Come un dipinto. Luoghi e figure di ieri

Francesca Pinna


Macomer era già abbastanza grande e le notizie di un certo rilievo venivano date dal banditore. Si chiamava Bachis Becca, era magrissimo e vestiva di nero. Arrivava al mattino presto e si annunciava al suono della sua tromba luccicante. Gli avvisi erano i più diversi: il Comune apriva un cantiere e cercava operai e manovali; si aprivano le scuole. Ma anche: il tale è morto, il giorno e l’ora del funerale, la causa della morte; i pescatori di Bosa vendevano zerri e sardine, quelli di Oristano muggini appena pescati. Si annunciava la vendita di carne “morta male”, di animali che non erano stati macellati o ammazzati in modo violento per questioni di pascolo, pecore morte di parto. Si vendevano anche i feti; erano rosa pallido e senza ossa; venivano infarinati e fritti e sembravano frittelle.
La carne era un lusso riservato ai giorni di festa e si vendeva a un prezzo molto basso. Spesso si improvvisavano bancarelle per queste merci; altre volte i venditori occasionali venivano ospitati da qualche commerciante, nella sua bottega.

Le botteghe non erano altro che l’ingresso dell’abitazione: al suono del campanello, il commerciante (o la commerciante, solitamente) lasciava le faccende domestiche per servire i clienti. Le merci erano poche: un po’ di pane (molti lo facevano in casa); la pasta, di svariati tipi, la prendevano dai cassettoni di legno situati nel banco di vendita, e poi conserva di pomodoro, zucchero, caffè, varechina e qualche altro articolo di prima necessità. Tutto si vendeva sfuso. Le merci erano incartate malamente in una carta grossa e gialla.

E c’era chi la bottega se la caricava sulle spalle! Era soprannominato Carta da lettera: Arrivava ogni due o tre mesi con una grossa valigia di legno: si annunciava col suo vocione elencando le mercanzie che portava. Ogni volta si compiva il prodigio: era un luccicare di bottoni di tutti i colori, elastici, specchietti, forbici, pizzi, nastri, pettini e spazzole, spille e spillini, fazzoletti, sciarpe, rocchetti di filo, forcine e fiorellini di panno, pupazzetti di gomma, cavallini di latta, dadi, carte da gioco e…carta da lettera!
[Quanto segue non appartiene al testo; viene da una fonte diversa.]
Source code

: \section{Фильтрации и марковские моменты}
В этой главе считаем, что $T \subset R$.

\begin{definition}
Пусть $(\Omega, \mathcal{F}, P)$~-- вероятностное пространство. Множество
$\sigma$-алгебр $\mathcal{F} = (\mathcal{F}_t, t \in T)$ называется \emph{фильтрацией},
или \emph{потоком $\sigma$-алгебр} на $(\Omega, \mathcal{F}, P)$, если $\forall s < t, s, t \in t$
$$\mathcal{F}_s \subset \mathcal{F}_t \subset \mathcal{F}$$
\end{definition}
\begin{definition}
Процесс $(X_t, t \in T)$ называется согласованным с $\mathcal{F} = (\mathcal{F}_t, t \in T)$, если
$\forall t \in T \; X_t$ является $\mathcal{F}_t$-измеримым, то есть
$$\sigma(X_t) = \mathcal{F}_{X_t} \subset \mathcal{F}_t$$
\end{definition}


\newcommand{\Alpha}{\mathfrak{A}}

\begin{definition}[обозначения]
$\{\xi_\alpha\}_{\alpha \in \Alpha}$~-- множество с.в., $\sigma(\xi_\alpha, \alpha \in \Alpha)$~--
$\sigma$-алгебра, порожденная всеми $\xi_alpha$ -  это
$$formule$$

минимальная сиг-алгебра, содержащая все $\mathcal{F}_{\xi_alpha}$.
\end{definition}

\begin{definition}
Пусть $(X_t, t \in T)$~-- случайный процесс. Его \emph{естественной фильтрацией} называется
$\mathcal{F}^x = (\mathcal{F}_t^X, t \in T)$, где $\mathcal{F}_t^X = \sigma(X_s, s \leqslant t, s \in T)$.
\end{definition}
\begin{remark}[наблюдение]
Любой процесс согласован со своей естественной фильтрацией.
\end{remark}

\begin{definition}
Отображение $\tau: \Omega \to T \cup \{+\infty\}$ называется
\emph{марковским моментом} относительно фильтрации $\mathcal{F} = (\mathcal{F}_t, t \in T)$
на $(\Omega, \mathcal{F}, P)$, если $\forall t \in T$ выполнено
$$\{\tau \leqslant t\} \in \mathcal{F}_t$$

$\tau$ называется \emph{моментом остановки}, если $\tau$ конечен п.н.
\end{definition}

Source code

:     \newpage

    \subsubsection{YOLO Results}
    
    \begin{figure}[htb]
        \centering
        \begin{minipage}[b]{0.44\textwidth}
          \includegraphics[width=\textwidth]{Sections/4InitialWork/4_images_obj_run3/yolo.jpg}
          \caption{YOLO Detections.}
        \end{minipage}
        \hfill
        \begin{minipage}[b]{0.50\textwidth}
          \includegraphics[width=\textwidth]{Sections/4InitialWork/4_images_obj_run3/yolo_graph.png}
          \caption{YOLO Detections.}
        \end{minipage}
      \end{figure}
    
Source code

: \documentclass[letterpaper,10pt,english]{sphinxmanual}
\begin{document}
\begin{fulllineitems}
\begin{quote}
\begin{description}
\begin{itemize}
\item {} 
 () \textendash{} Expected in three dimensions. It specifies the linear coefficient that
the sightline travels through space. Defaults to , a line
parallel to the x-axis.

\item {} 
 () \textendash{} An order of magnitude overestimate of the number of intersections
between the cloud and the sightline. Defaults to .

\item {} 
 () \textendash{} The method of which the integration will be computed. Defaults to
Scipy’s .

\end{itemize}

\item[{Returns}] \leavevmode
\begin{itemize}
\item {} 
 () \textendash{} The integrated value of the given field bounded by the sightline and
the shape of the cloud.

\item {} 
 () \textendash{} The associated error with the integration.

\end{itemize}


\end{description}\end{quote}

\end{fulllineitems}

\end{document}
Erano in tanti ad arrotondare i magri bilanci familiari vendendo prodotti coltivati nell’orto di casa o nella vigna. Sulla soglia di casa cesti pieni di con frutta e ortaggi erano invitanti: le piccole mele rosse spandevano nell’aria un profumo dolcissimo, irresistibile. Per pesare c’era la stadera di rame: dal piatto della bilancia frutta e verdura finivano direttamente nel grembiule delle donne: tenendo i due lembi con la mano, diventava una sporta comoda e capiente.